4. A mass m is suspended from a spring. Its frequency of oscillation is f. The spring is cut into two halves and the same mass is suspended from one of the two pieces of the spring. The frequency of oscillation of mass will be
a) √2 f
b) f/2
c) f
d) 2f
View Answer

Answer: a
Explanation: f=1/2π×√(k/m)
When spring is cut into two halves, spring constant of each half is 2k.
f^‘=1/2π×√(2k/m)=√2 f.

5. A particle executes simple harmonic motion with an amplitude a. The period of oscillation is T. The minimum time taken by the particle to travel half of the amplitude from the equilibrium position is
a) T/12
b) T/8
c) T/4
d) T/2
View Answer

Answer: a
Explanation: y=asinωt
a/2=asin⁡(2π/T)t
sin⁡(2π/T)t=sin⁡(π/6)
2π/T×t=π/6 or t=T/12.

6. A particle executes simple harmonic motion with an angular velocity of 3.5 rad/sec and maximum velocity acceleration 7.5 m/s² respectively. The amplitude of oscillations is
a) 0.28m
b) 0.36m
c) 0.707m
d) Zero
View Answer

Answer: d
Explanation: a_max=ω² A
A=a_max/ω² =7.5/(3.5×3.5)=0.61m.

7. The time period of a simple pendulum on a satellite, orbiting around the earth, is
a) Infinite
b) Zero
c) 84.6 min
d) 24 hours
View Answer

Answer: a
Explanation: In a satellite, g=0
T=2π√(l/g)=2π√(l/0)=∞.

8. A simple pendulum has a time period T. The pendulum is completely immersed in a non-viscous liquid, whose density is 1/10th of that of the material of the bob. The time period of the pendulum is immersed in the liquid is
a) T
b) T/10
c) √(9/10) T
d) √(10/9) T
View Answer

Answer: d
Explanation: In air, T=2π√(l/g)
Let ρ be the density of the bob material. When the bob is immersed in a non-viscous liquid of density ρ₀=ρ/10, time period becomes
T=2π√(l/(1-(ρ₀/ρ) )g)=2π√(l/(9/10)g)
T=√(10/9) T.

9. Two bodies M and N of equal masses are suspended from separate massless spring of spring constants k₁ and k₂ respectively. If the two bodies oscillate vertically such that their maximum velocities are equal, the ratio of the amplitude of variation of M to that of N is
a) k₁/k₂
b) √(k₁/k₂)
c) k₂/k₁
d) √(k₂/k₁ )
View Answer

Answer: d
Explanation: v_max (A)=v_max (B)
ω₁ A₁=ω₂ A₂
√(k₁/m)×A₁=√(k₂/m)×A₂
A₁/A₂ =√(k₂/k₁).

10. In forced oscillation of a particle, the amplitude is maximum for a frequency ω₁ of the force, while the energy is maximum for a frequency ω₂ of the force. Then
a) ω₁=ω₂
b) ω₁ is lessed than ω₂
c) ω₁ is lesser than ω₂, when damping is small and ω₁ is greater than ω₂, when damping is large
d) ω₁ is lesser than ω₂
View Answer

Answer: a
Explanation: Only in case of resonance, both the amplitude and energy of oscillation are maximum. Hence, ω₁=ω₂.

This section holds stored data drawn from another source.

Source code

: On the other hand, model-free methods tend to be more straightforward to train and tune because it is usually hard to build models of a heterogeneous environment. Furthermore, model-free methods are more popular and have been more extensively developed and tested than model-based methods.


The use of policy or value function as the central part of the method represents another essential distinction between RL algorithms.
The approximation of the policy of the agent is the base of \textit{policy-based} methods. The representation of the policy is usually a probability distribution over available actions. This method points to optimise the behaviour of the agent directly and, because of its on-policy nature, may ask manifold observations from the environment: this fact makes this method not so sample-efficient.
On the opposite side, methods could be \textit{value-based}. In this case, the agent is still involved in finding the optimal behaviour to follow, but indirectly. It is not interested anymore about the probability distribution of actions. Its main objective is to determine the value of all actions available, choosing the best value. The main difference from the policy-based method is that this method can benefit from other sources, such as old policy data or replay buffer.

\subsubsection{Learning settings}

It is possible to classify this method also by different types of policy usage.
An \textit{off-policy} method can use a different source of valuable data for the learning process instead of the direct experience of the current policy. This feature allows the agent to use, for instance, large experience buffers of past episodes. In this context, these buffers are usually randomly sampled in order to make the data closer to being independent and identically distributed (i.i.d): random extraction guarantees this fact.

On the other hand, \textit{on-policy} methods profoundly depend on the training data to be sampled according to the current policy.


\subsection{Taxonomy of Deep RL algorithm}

11. If a simple pendulum oscillates with amplitude of 50mm and time period of 2s, then its maximum velocity is
a) 0.10m/s
b) 0.16m/s
c) 0.24m/s
d) 0.32m/s
View Answer

Answer: b
Explanation: v_max=ωA=2π/T×A
v_max=(2×3.14×0.05)/2=0.16m/s.

12. If the period of oscillation of mass m suspended from a spring is 2s, then the period of mass 4m will be
a) 1s
b) 4s
c) 8s
d) 16s
View Answer

Answer: b
Explanation: T₂/T₁ =√(m₂/m₁)=√(4m/m)=2
T₂=2T₁=2×2=4s.

13. Statement: Resonance is a special case of forced vibration in which the nature and frequency of vibration of the body is the same as the impressed frequency and the amplitude of forced vibration, is maximum
Reason: The amplitude of forced vibrations of a body increases with an increase in the frequency of the externally impressed periodic force
a) Both statement and reason are true and the reason is the correct explanation of the statement
b) Both statement and reason are true but the reason is not the correct explanation of the statement
c) Statement is true, but the reason is false
d) Statement and reason are false
View Answer

Answer: c
Explanation: The statement is true but the reason is false. The amplitude of forced vibrations increases when the frequency of the impressed force approaches the natural frequency of the driven body.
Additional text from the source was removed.